- [DIRECTIONS FOR THIS TASK]
Exactly as written, copy the lines that run from the start of the data below to the line containing "ez_multi_ds_support=true", both ends included.

- [EXERCISE MATERIALS]

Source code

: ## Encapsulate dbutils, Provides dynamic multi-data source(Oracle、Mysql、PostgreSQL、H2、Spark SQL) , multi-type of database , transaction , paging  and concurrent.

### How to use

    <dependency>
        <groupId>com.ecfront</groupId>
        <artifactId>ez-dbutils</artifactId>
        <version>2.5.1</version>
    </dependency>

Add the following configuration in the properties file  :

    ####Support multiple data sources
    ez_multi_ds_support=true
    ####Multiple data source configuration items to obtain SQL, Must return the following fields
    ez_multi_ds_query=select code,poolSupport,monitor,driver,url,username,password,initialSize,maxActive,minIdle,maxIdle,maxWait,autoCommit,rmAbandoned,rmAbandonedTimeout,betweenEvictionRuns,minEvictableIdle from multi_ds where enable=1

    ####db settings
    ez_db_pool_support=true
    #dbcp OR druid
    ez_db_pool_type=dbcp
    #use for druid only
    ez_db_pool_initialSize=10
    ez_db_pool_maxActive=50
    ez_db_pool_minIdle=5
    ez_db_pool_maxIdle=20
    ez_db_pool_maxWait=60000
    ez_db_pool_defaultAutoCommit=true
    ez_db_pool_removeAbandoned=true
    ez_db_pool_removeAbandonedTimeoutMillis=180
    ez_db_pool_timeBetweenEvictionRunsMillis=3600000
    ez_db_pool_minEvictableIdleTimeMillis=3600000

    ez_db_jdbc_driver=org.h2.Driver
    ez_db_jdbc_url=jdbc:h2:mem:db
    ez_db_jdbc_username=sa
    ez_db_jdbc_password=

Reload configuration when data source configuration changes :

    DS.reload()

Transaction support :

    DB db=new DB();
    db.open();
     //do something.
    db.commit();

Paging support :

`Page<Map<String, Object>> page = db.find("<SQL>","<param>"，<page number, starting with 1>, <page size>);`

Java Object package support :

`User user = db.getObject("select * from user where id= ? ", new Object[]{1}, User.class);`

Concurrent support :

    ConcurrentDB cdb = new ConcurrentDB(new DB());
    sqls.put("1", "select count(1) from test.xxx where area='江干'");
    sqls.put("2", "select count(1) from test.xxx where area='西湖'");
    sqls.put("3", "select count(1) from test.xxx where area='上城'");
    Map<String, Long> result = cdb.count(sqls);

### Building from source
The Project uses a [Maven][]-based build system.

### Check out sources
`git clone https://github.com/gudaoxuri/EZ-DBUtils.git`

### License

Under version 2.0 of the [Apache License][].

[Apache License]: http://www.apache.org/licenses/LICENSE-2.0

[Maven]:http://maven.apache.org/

- [SOLVED PROBLEM]
Source code

: ## Encapsulate dbutils, Provides dynamic multi-data source(Oracle、Mysql、PostgreSQL、H2、Spark SQL) , multi-type of database , transaction , paging  and concurrent.

### How to use

    <dependency>
        <groupId>com.ecfront</groupId>
        <artifactId>ez-dbutils</artifactId>
        <version>2.5.1</version>
    </dependency>

Add the following configuration in the properties file  :

    ####Support multiple data sources
    ez_multi_ds_support=true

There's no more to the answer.